==== SOURCE RECORDS
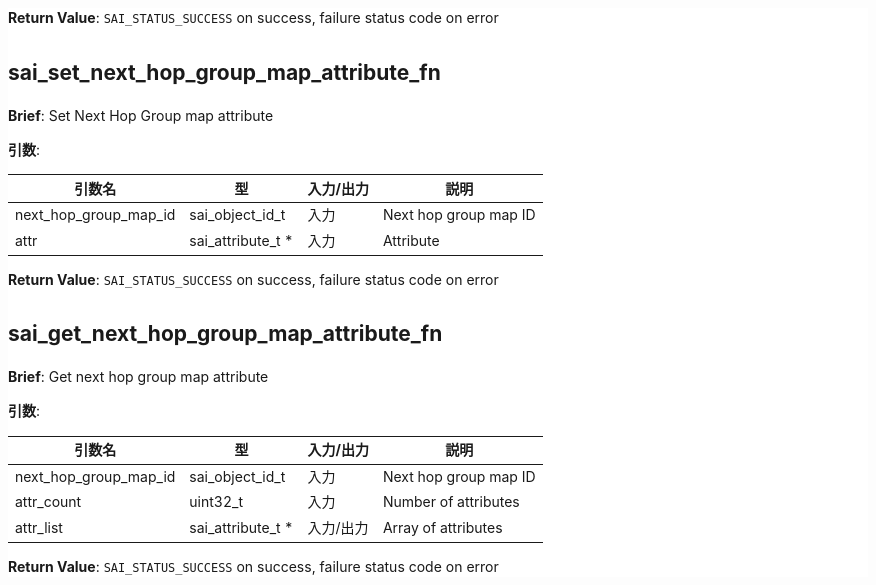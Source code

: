 **Return Value**: `SAI_STATUS_SUCCESS` on success, failure status code on error


## sai_set_next_hop_group_map_attribute_fn
**Brief**: Set Next Hop Group map attribute

**引数**:

| 引数名 | 型 | 入力/出力 | 説明 |
|--------|----------|-----------|------|
| next_hop_group_map_id | sai_object_id_t | 入力 | Next hop group map ID |
| attr | sai_attribute_t * | 入力 | Attribute |

**Return Value**: `SAI_STATUS_SUCCESS` on success, failure status code on error


## sai_get_next_hop_group_map_attribute_fn
**Brief**: Get next hop group map attribute

**引数**:

| 引数名 | 型 | 入力/出力 | 説明 |
|--------|----------|-----------|------|
| next_hop_group_map_id | sai_object_id_t | 入力 | Next hop group map ID |
| attr_count | uint32_t | 入力 | Number of attributes |
| attr_list | sai_attribute_t * | 入力/出力 | Array of attributes |

**Return Value**: `SAI_STATUS_SUCCESS` on success, failure status code on error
========
When a line in the material above includes the word "attributes", copy that line.

*EXERCISE RESULT*:
| attr_count | uint32_t | 入力 | Number of attributes |
| attr_list | sai_attribute_t * | 入力/出力 | Array of attributes |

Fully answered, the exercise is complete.